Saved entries
☆ ☆ ☆ ☆ ☆ ☆ ☆

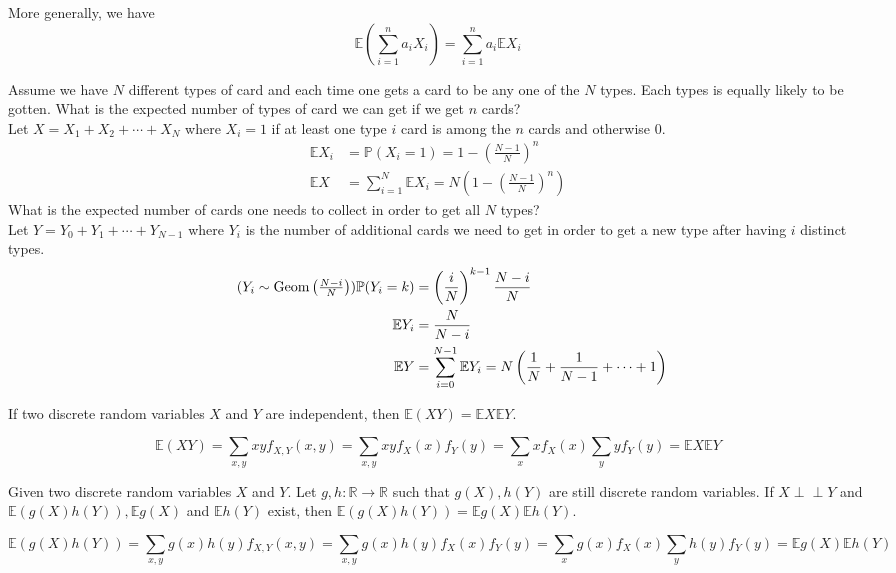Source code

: \documentclass{huhtakm-template-book}
\newcommand{\independent}{\perp\!\!\!\perp}
\newcommand{\prob}{\mathbb{P}}
\newcommand{\expect}{\mathbb{E}}
\DeclareMathOperator{\Geom}{Geom}
\begin{document}
\begin{rem}
	More generally, we have
	\begin{equation*}
		\expect\left(\sum_{i=1}^{n}a_{i}X_{i}\right)=\sum_{i=1}^{n}a_{i}\expect X_{i}
	\end{equation*}
\end{rem}
\begin{eg}
	Assume we have $N$ different types of card and each time one gets a card to be any one of the $N$ types. Each types is equally likely to be gotten. What is the expected number of types of card we can get if we get $n$ cards?\\
	Let $X=X_{1}+X_{2}+\cdots+X_{N}$ where $X_{i}=1$ if at least one type $i$ card is among the $n$ cards and otherwise $0$.
	\begin{align*}
		\expect X_{i}&=\prob(X_{i}=1)=1-\left(\frac{N-1}{N}\right)^{n}\\
		\expect X&=\sum_{i=1}^{N}\expect X_{i}=N\left(1-\left(\frac{N-1}{N}\right)^{n}\right)
	\end{align*}
	What is the expected number of cards one needs to collect in order to get all $N$ types?\\
	Let $Y=Y_{0}+Y_{1}+\cdots+Y_{N-1}$ where $Y_{i}$ is the number of additional cards we need to get in order to get a new type after having $i$ distinct types.
	\begin{align*}
		\tag{$Y_{i}\sim\Geom\left(\frac{N-i}{N}\right)$}
		\prob(Y_{i}=k)&=\left(\frac{i}{N}\right)^{k-1}\frac{N-i}{N}\\
		\expect Y_{i}&=\frac{N}{N-i}\\
		\expect Y&=\sum_{i=0}^{N-1}\expect Y_{i}=N\left(\frac{1}{N}+\frac{1}{N-1}+\cdots+1\right)
	\end{align*}
\end{eg}
\begin{lem}
	If two discrete random variables $X$ and $Y$ are independent, then $\expect(XY)=\expect X\expect Y$.
\end{lem}
\begin{proofing}
	\begin{equation*}
		\expect(XY)=\sum_{x,y}xyf_{X,Y}(x,y)=\sum_{x,y}xyf_{X}(x)f_{Y}(y)=\sum_{x}xf_{X}(x)\sum_{y}yf_{Y}(y)=\expect X\expect Y
	\end{equation*}
\end{proofing}
\begin{lem}
	Given two discrete random variables $X$ and $Y$. Let $g,h:\mathbb{R}\to\mathbb{R}$ such that $g(X),h(Y)$ are still discrete random variables. If $X\independent Y$ and $\expect(g(X)h(Y)),\expect g(X)$ and $\expect h(Y)$ exist, then $\expect(g(X)h(Y))=\expect g(X)\expect h(Y)$.
\end{lem}
\begin{proofing}
	\begin{equation*}
		\expect(g(X)h(Y))=\sum_{x,y}g(x)h(y)f_{X,Y}(x,y)=\sum_{x,y}g(x)h(y)f_{X}(x)f_{Y}(y)=\sum_{x}g(x)f_{X}(x)\sum_{y}h(y)f_{Y}(y)=\expect g(X)\expect h(Y)
	\end{equation*}
\end{proofing}
\end{document}
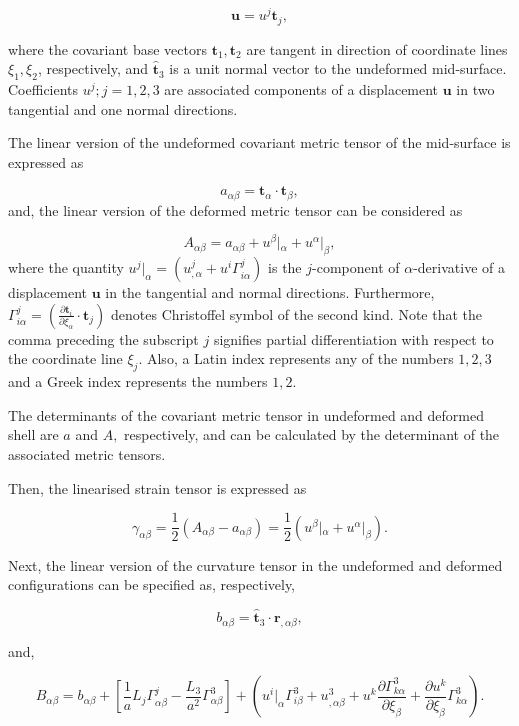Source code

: \[ \mathbf{u} = u^{j}\mathbf{t}_{j}, \]

where the covariant base vectors $ \mathbf{t}_{1}, \mathbf{t}_{2} $ are tangent in direction of coordinate lines $ \xi_{1}, \xi_{2}$, respectively, and $ \mathbf{\hat{t}}_{3} $ is a unit normal vector to the undeformed mid-\/surface. Coefficients $ u^{j}; j=1,2,3$ are associated components of a displacement $ \mathbf{u} $ in two tangential and one normal directions.

The linear version of the undeformed covariant metric tensor of the mid-\/surface is expressed as

\[ a_{\alpha\beta} = \mathbf{t}_{\alpha}\cdotp \mathbf{t}_{\beta}, \] and, the linear version of the deformed metric tensor can be considered as

\[ A_{\alpha\beta} = a_{\alpha\beta} + u^{\beta}|_{\alpha} + u^{\alpha}|_{\beta}, \] where the quantity $ u^{j}|_{\alpha} = (u^{j}_{,\alpha}+u^{i}\Gamma^{j}_{i\alpha}) $ is the $ j $-\/component of $ \alpha $-\/derivative of a displacement $ \mathbf{u} $ in the tangential and normal directions. Furthermore, $ \Gamma^{j}_{i\alpha} = \left(\frac{\partial\mathbf{t}_{i}}{\partial\xi_{\alpha}}\cdotp\mathbf{t}_{j}\right) $ denotes Christoffel symbol of the second kind. Note that the comma preceding the subscript $ j $ signifies partial differentiation with respect to the coordinate line $ \xi_j. $ Also, a Latin index represents any of the numbers $ 1,2,3 $ and a Greek index represents the numbers $ 1,2. $

The determinants of the covariant metric tensor in undeformed and deformed shell are $ a $ and $ A, $ respectively, and can be calculated by the determinant of the associated metric tensors.

Then, the linearised strain tensor is expressed as

\[ \gamma_{\alpha\beta} = \frac{1}{2}\left(A_{\alpha\beta} - a_{\alpha\beta} \right) = \frac{1}{2}\left( u^{\beta}|_{\alpha} + u^{\alpha}|_{\beta} \right). \]

Next, the linear version of the curvature tensor in the undeformed and deformed configurations can be specified as, respectively,

\[ b_{\alpha\beta} = \mathbf{\hat{t}}_3\cdotp\mathbf{r}_{,\alpha\beta}, \]

and,

\[ B_{\alpha\beta} = b_{\alpha\beta} + \left[ \frac{1}{a}L_{j}\Gamma^j_{\alpha\beta} -\frac{L_{3}}{a^2}\Gamma^3_{\alpha\beta}\right] + \left( u^{i}|_{\alpha}\Gamma^{3}_{i\beta} + u^{3}_{,\alpha\beta} + u^{k}\frac{\partial \Gamma^{3}_{k\alpha}}{\partial\xi_{\beta}} + \frac{\partial u^{k}}{\partial\xi_{\beta}}\Gamma^{3}_{k\alpha}\right). \]


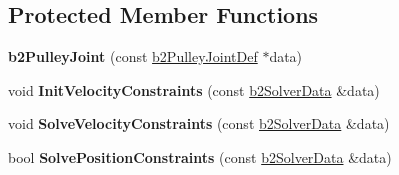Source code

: \subsection*{Protected Member Functions}
\begin{DoxyCompactItemize}
\item 
{\bfseries b2\+Pulley\+Joint} (const \hyperlink{structb2_pulley_joint_def}{b2\+Pulley\+Joint\+Def} $\ast$data)\hypertarget{classb2_pulley_joint_aca1b8dc6fb05c134ccbc0423674c1867}{}\label{classb2_pulley_joint_aca1b8dc6fb05c134ccbc0423674c1867}

\item 
void {\bfseries Init\+Velocity\+Constraints} (const \hyperlink{structb2_solver_data}{b2\+Solver\+Data} \&data)\hypertarget{classb2_pulley_joint_a1b339ba58e82261beeb55f9ab04cfa7e}{}\label{classb2_pulley_joint_a1b339ba58e82261beeb55f9ab04cfa7e}

\item 
void {\bfseries Solve\+Velocity\+Constraints} (const \hyperlink{structb2_solver_data}{b2\+Solver\+Data} \&data)\hypertarget{classb2_pulley_joint_a517858e93e24f3daa51be4873b22c2c3}{}\label{classb2_pulley_joint_a517858e93e24f3daa51be4873b22c2c3}

\item 
bool {\bfseries Solve\+Position\+Constraints} (const \hyperlink{structb2_solver_data}{b2\+Solver\+Data} \&data)\hypertarget{classb2_pulley_joint_a8fcdd728e02b7c89372bf11b7732d976}{}\label{classb2_pulley_joint_a8fcdd728e02b7c89372bf11b7732d976}

\end{DoxyCompactItemize}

☆ ☆ ☆ ☆ ☆ ☆ ☆

What you need to do: Work through the entries above and report the number of lines that include "prob", with nothing else.

Solution to the exercise: 3